Search the records for the string "dalemberts" and copy every line where it turns up.

[Stored data entries]

■ ■ ■ ■ ■

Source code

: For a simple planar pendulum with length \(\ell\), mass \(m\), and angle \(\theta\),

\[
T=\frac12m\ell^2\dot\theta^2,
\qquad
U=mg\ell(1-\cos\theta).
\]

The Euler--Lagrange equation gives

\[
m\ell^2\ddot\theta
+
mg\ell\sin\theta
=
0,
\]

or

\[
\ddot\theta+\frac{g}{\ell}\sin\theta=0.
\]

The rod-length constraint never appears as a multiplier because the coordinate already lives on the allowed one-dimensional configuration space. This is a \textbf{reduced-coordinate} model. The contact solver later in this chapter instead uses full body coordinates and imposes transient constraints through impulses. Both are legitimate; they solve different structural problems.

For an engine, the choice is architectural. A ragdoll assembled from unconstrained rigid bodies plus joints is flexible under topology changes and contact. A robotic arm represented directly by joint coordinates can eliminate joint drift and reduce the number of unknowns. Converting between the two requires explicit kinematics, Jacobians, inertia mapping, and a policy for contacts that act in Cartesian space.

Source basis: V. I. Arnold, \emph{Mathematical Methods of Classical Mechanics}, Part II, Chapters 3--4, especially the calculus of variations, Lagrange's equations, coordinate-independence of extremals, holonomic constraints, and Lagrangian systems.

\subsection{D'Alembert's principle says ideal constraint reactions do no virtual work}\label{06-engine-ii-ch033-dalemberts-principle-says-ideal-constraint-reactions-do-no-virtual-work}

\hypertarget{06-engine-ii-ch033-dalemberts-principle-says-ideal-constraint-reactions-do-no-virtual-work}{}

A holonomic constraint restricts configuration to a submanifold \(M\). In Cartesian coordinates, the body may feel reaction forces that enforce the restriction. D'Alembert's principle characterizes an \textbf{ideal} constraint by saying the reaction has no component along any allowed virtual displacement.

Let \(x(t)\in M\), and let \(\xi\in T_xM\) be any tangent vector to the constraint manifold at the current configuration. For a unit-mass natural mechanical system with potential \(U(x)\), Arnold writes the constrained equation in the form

■ ■ ■ ■ ■

§ Solution to the problem
\subsection{D'Alembert's principle says ideal constraint reactions do no virtual work}\label{06-engine-ii-ch033-dalemberts-principle-says-ideal-constraint-reactions-do-no-virtual-work}
\hypertarget{06-engine-ii-ch033-dalemberts-principle-says-ideal-constraint-reactions-do-no-virtual-work}{}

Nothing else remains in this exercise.